A few minutes later, Steve and Derrick and I trading waves and pretty much ignoring Nam, I was going for a set wave. Derrick, a bit down the line, took it. On his way back out he said, “Guess I owe you ten bucks now.” I explained I was too far in for it. No charge (except, of course, Derrick charging the wave).

SO, the cryptic quote. Yesterday, Steve, not yet free of the effects of horrific drug reactions was in Seattle getting a second round of Chemo. I was trying to finish up a project for a condo association, trying to be positive and upbeat while tightening the work up as close to perfect as I could get it. ALLRIGHT, here’s what I say about perfection: “It’s difficult to attain and impossible to maintain,” to which the representative for the condo board I was dealing with, who always wore his “Let’s go, Brandon” hat, said, “Yeah, perfect really gets in the way of good.”

Good. So, Steve, using Sierra’s phone, says, “You know, Erwin, all those folks who ask, like, ‘Is the water cold?’… They all live in Port Townsend now.”

Steve’s latest paintings.

I really wanted to get to this: Steve started these before the diagnosis and the treatment, and the bad drug reaction and the chemo.
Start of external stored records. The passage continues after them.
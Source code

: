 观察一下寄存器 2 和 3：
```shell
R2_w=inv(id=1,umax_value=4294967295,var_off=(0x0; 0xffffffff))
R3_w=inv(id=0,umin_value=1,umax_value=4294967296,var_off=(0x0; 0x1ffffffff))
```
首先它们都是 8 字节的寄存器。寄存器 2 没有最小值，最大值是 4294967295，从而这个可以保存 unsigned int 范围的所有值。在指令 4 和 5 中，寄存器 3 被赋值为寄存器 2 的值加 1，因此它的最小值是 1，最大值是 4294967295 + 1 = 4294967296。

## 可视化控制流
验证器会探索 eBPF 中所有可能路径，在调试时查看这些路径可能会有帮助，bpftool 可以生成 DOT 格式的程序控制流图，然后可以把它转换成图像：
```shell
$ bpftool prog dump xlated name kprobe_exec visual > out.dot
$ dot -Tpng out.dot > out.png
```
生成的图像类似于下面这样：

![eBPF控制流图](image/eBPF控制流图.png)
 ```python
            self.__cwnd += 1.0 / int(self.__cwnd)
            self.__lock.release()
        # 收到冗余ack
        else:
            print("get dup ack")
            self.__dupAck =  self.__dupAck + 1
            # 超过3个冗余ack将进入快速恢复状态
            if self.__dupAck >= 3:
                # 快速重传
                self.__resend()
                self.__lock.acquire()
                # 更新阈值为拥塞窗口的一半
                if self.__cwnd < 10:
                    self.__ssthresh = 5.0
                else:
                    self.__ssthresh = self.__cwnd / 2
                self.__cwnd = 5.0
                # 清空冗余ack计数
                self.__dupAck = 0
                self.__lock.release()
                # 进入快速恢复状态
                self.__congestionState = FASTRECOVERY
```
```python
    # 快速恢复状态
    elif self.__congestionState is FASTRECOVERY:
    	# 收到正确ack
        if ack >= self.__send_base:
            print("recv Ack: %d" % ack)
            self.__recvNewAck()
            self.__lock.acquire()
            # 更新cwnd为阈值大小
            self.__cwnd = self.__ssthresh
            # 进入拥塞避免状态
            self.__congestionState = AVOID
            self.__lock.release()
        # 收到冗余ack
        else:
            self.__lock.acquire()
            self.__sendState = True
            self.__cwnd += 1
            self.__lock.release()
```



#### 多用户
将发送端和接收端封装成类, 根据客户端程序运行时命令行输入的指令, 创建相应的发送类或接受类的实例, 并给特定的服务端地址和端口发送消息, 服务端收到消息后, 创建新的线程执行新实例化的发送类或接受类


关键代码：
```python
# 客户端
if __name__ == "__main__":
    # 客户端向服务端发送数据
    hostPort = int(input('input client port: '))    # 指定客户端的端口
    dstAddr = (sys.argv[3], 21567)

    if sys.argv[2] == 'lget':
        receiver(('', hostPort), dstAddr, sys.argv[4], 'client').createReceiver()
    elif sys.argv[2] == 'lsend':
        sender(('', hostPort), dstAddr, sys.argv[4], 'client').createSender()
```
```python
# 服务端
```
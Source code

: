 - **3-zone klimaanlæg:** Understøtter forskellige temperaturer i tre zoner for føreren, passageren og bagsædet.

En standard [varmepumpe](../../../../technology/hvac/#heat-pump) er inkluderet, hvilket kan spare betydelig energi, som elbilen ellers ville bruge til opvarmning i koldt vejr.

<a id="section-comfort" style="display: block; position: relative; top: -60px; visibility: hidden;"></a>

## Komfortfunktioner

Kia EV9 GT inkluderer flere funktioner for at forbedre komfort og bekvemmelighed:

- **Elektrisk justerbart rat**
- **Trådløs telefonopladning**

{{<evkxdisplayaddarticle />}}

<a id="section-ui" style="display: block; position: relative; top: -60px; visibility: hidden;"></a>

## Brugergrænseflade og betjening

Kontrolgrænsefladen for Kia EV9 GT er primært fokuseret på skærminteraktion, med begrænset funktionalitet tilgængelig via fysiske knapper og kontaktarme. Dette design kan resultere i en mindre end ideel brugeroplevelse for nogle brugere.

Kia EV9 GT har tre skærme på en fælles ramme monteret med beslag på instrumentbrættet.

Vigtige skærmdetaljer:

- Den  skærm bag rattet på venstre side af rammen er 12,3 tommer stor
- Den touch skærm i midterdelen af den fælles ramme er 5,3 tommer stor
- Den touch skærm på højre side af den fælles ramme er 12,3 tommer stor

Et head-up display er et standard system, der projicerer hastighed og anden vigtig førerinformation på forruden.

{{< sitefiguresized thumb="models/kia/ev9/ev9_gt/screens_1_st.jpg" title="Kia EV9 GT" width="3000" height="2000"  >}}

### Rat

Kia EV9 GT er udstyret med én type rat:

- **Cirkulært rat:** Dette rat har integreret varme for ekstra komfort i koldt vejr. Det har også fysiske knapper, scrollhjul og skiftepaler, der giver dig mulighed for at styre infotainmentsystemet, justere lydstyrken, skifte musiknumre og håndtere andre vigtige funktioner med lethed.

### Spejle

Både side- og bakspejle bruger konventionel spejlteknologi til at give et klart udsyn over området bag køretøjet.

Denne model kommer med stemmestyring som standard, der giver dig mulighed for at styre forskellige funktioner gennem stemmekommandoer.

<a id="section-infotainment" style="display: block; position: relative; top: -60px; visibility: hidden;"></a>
He did some more on them the other day when his eyes, which were, at the worst point in this, at risk of having cornea meltdown, were working enough to continue. He has been working with another Stephen, over at the Printery in Port Townsend with the goal of turning some of his work into prints.

Steve has really had a tough few months. I told him I would rerun the GoFundMe page Sierra put together for him. Next time, for sure. It’s Stephen R. Davis. You can find it, AND, if you can blow up the image (above) on your device, do it. Totally worth it.

JUST to finish up on Nam, it was Trisha’s idea for me to do an illustration from the photo Nam’s girlfriend took of him. Trish, incidentally, thought Nam was polite (he might be Canadian), and a totally cutie pie.

Nam and I are still in contention whenever we are in the water. It’s official. So far, 2-1, my favor, best out of one million and one.